This is a country partly built on the genocidal eradication of the Indian, on the enslavement of blacks for 300 years and the terrorizing and demonizing of blacks for another hundred. At the turn of the last century it was the “Yellow Peril” that led Congress to ban Asian immigration. In the 1920s, at a time when Jews were openly barred from colleges, clubs, restaurants and neighborhoods, Henry Ford was devoting page after page of his Michigan newspaper to battling what he perceived as the threat of Jewish radicalization in America, and dreaming of the day when the country would be cleansed of them. That was just warm-up for the mass hysteria of the 1950s when it was feared that Soviet communists, who had trouble keeping a light bulb functioning properly in Russia, would overrun the United States thanks to a few well-placed “infiltrators.” The Soviet threat has become the Muslim threat.

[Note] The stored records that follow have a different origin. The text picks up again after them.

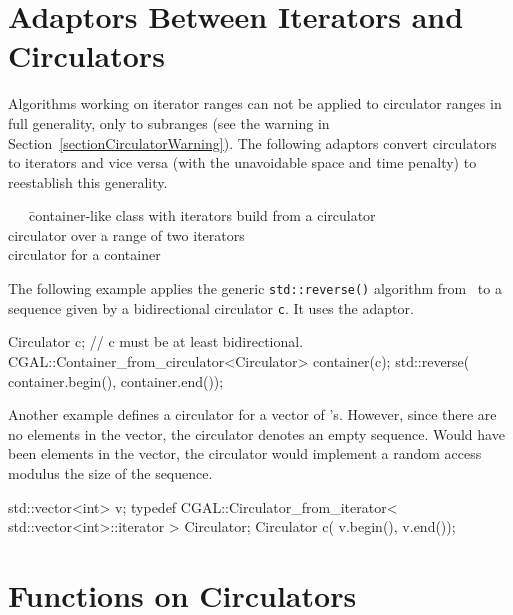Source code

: \section{Adaptors Between Iterators and Circulators}
\label{sectionCirculatorAdaptor}

Algorithms working on iterator ranges can not be applied to circulator
ranges in full generality, only to subranges (see the warning in
Section~\ref{sectionCirculatorWarning}). The following adaptors
convert circulators to iterators and vice versa (with the unavoidable
space and time penalty) to reestablish this generality.


\begin{tabbing}
  \ \ \ \=
      container-like class with iterators build from a circulator\\
    \>
      circulator over a range of two iterators\\
   \>
      circulator for a container
\end{tabbing}

The following example applies the generic {\tt std::reverse()} algorithm 
from \stl\ to a sequence given by a bidirectional circulator {\tt c}.
It uses the  adaptor.

\begin{ccExampleCode}
Circulator c;  // c must be at least bidirectional.
CGAL::Container_from_circulator<Circulator> container(c);
std::reverse( container.begin(), container.end());
\end{ccExampleCode}

Another example defines a circulator  for a vector of
's. However, since there are no elements in the vector, the
circulator denotes an empty sequence. Would have been elements in the
vector, the circulator would implement a random access modulus the
size of the sequence.

\begin{ccExampleCode}
std::vector<int> v;
typedef  CGAL::Circulator_from_iterator< 
             std::vector<int>::iterator > Circulator;
Circulator c( v.begin(), v.end());
\end{ccExampleCode}

\section{Functions on Circulators}
\label{sectionCirculatorFunctions}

And to keep the bigots along the Mexican border happy, there’s always the “Brown Peril” to worry about, and goon brigades such as the “Minutemen Project” to meet brown skins with brown shirts. So Peter King, if anything, is a cliché, an elected, and therefore presumably more respectable reflection of our national prejudices. But the difference between him and, say, that radical nut Terry Jones, the Gainesville preacher who warms his religious bigotry to the fire of burning Korans, is just a different address.
If there is a “radicalization” problem in the United States, Muslims had better take a number. They’re vastly outnumbered. The odd attack with a Muslim at the trigger can’t be denied. We are a diverse country. But bullet for bullet, it’s safe to say that Muslims are more law-abiding than their more Christian brothers, at least stat wise.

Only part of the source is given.